Is your budget for coming year just pages of wishful thinking? In many cases, it is. Businesses that are underperforming often believe by planning for bigger profits or greater revenues they are ensuring a better outcome. But a budget alone has no impact on what will happen in the next year within your organization.
Here is what often happens:
Upper management, with the assistance of lower-level managers, sets goals for the year and includes them in the annual budget, expecting their managers will take the actions to achieve the projected results. Unfortunately, that rarely happens. Instead, those managers go back into their departments and continue to do their jobs as they always have.
Without an action plan to help deliver tangible results, nothing will change, and the figures in the budget will not be accurate. Here are suggestions for creating a budget that defines the needed actions with which every employee can identify.
Put the emphasis on action instead of accuracy
Despite your company’s best efforts, your budget can never be more than an educated guess. This makes the term “accurate budget” a contradiction. A budget can be accurate only if everyone in your organization does what is expected of them.

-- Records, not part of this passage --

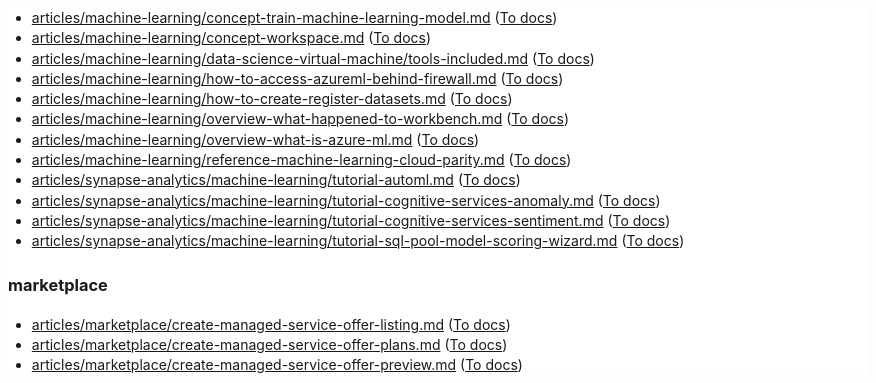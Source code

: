- [articles/machine-learning/concept-train-machine-learning-model.md](https://github.com/MicrosoftDocs/azure-docs/compare/23a8995..04f03cf#diff-a50668de9c3462655a8664df5f01c95f0f13e4413bcdee7996784816df0479df) ([To docs](https://docs.microsoft.com/en-us/azure/machine-learning/concept-train-machine-learning-model?WT.mc_id=AZ-MVP-5003408))
- [articles/machine-learning/concept-workspace.md](https://github.com/MicrosoftDocs/azure-docs/compare/23a8995..04f03cf#diff-2c91781ff5915333622ce4f2ec2f0c4c01cd121a96e134f5de3851069c61cdd7) ([To docs](https://docs.microsoft.com/en-us/azure/machine-learning/concept-workspace?WT.mc_id=AZ-MVP-5003408))
- [articles/machine-learning/data-science-virtual-machine/tools-included.md](https://github.com/MicrosoftDocs/azure-docs/compare/23a8995..04f03cf#diff-85be7855e2b8c50bd295e8b89ce0918d564f99c794fa3bd9018ba4eddc8f51a7) ([To docs](https://docs.microsoft.com/en-us/azure/machine-learning/data-science-virtual-machine/tools-included?WT.mc_id=AZ-MVP-5003408))
- [articles/machine-learning/how-to-access-azureml-behind-firewall.md](https://github.com/MicrosoftDocs/azure-docs/compare/23a8995..04f03cf#diff-73f5e9c8d0a1cc2d4e8fc20f618a48937d4f39c34a8acd4e80146fdba5cee696) ([To docs](https://docs.microsoft.com/en-us/azure/machine-learning/how-to-access-azureml-behind-firewall?WT.mc_id=AZ-MVP-5003408))
- [articles/machine-learning/how-to-create-register-datasets.md](https://github.com/MicrosoftDocs/azure-docs/compare/23a8995..04f03cf#diff-409d0a4aae60a88b158ad91e0604525b6ebae2113fbc255c243f7255c647dd3f) ([To docs](https://docs.microsoft.com/en-us/azure/machine-learning/how-to-create-register-datasets?WT.mc_id=AZ-MVP-5003408))
- [articles/machine-learning/overview-what-happened-to-workbench.md](https://github.com/MicrosoftDocs/azure-docs/compare/23a8995..04f03cf#diff-e07b87756762d8f36f5d04232489eb2293b4ad5be0b3ea0dd8ba1afd3668f113) ([To docs](https://docs.microsoft.com/en-us/azure/machine-learning/overview-what-happened-to-workbench?WT.mc_id=AZ-MVP-5003408))
- [articles/machine-learning/overview-what-is-azure-ml.md](https://github.com/MicrosoftDocs/azure-docs/compare/23a8995..04f03cf#diff-dfc6932f00e58377e8cabfb009192d5f30b62ebef03e83169c2ae39d1159db1b) ([To docs](https://docs.microsoft.com/en-us/azure/machine-learning/overview-what-is-azure-ml?WT.mc_id=AZ-MVP-5003408))
- [articles/machine-learning/reference-machine-learning-cloud-parity.md](https://github.com/MicrosoftDocs/azure-docs/compare/23a8995..04f03cf#diff-2035410cf3891b674db8286f34ef958a5c9610799f251e3b5b5deaab2cb895f2) ([To docs](https://docs.microsoft.com/en-us/azure/machine-learning/reference-machine-learning-cloud-parity?WT.mc_id=AZ-MVP-5003408))
- [articles/synapse-analytics/machine-learning/tutorial-automl.md](https://github.com/MicrosoftDocs/azure-docs/compare/23a8995..04f03cf#diff-772db0deaf9c0938415bb73f016862a8e21d330cd7c450a43aa661cfa9af40c8) ([To docs](https://docs.microsoft.com/en-us/azure/synapse-analytics/machine-learning/tutorial-automl?WT.mc_id=AZ-MVP-5003408))
- [articles/synapse-analytics/machine-learning/tutorial-cognitive-services-anomaly.md](https://github.com/MicrosoftDocs/azure-docs/compare/23a8995..04f03cf#diff-a8a819c106b360de89191140fbd126cf4c954ecca684fd357fdd9e0b75e06e11) ([To docs](https://docs.microsoft.com/en-us/azure/synapse-analytics/machine-learning/tutorial-cognitive-services-anomaly?WT.mc_id=AZ-MVP-5003408))
- [articles/synapse-analytics/machine-learning/tutorial-cognitive-services-sentiment.md](https://github.com/MicrosoftDocs/azure-docs/compare/23a8995..04f03cf#diff-d4e972cd87e4a16b4c34ac40b64ae1da91819f4b0f86da6111ab52420eb1ad75) ([To docs](https://docs.microsoft.com/en-us/azure/synapse-analytics/machine-learning/tutorial-cognitive-services-sentiment?WT.mc_id=AZ-MVP-5003408))
- [articles/synapse-analytics/machine-learning/tutorial-sql-pool-model-scoring-wizard.md](https://github.com/MicrosoftDocs/azure-docs/compare/23a8995..04f03cf#diff-4e8f0571e94023fa87786aa6eb1141f1834c6d3cc7e91cb536bcba6a0c4af6c1) ([To docs](https://docs.microsoft.com/en-us/azure/synapse-analytics/machine-learning/tutorial-sql-pool-model-scoring-wizard?WT.mc_id=AZ-MVP-5003408))
    
### marketplace
- [articles/marketplace/create-managed-service-offer-listing.md](https://github.com/MicrosoftDocs/azure-docs/compare/23a8995..04f03cf#diff-9546c1904fc446d41c17b3e1437551a39480032b80fd63041b922057514abdf8) ([To docs](https://docs.microsoft.com/en-us/azure/marketplace/create-managed-service-offer-listing?WT.mc_id=AZ-MVP-5003408))
- [articles/marketplace/create-managed-service-offer-plans.md](https://github.com/MicrosoftDocs/azure-docs/compare/23a8995..04f03cf#diff-2845f27039d99ee25fa6f3148d84f8337e972ea8fe80b968e510415d8e4ad553) ([To docs](https://docs.microsoft.com/en-us/azure/marketplace/create-managed-service-offer-plans?WT.mc_id=AZ-MVP-5003408))
- [articles/marketplace/create-managed-service-offer-preview.md](https://github.com/MicrosoftDocs/azure-docs/compare/23a8995..04f03cf#diff-921c62793ffa0e6c5d7dcfdccd7b9beae261ae7b66af6f515b8cc6da77ebf16f) ([To docs](https://docs.microsoft.com/en-us/azure/marketplace/create-managed-service-offer-preview?WT.mc_id=AZ-MVP-5003408))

But until someone defines what is expected, it likely won’t happen.
That’s why a budget consisting only of revenue and expenses does not show the whole picture. Each budgeted line item should be accompanied by the specific action or actions necessary to make the projections a reality. For instance, if your budget is predicated on 5 percent growth in revenue, there needs to be an accompanying line that explains how many more clients or customers it will take, including the advertising and events that will draw them in, to achieve the growth. Once you have included specifics for your organization, your budget becomes actionable and will be accurate.
Recognize what drives your company’s performance
Your employees need to understand and act upon those things which will produce future financial results. By including these performance drivers in the budget, your workers will have something concrete and actionable from which to work. Having sales or events that reach more potential customers, improving the sales process, changing products or pricing and finding ways to satisfy and retain customers are all examples of drivers that can be budgeted for each of your departments.
Your budget should include those tangible goals that directly influence an increase in revenue and profit while reducing expenses. The goals that are associated with performance drivers give your organization a visible marker from which you can measure your performance against your goals.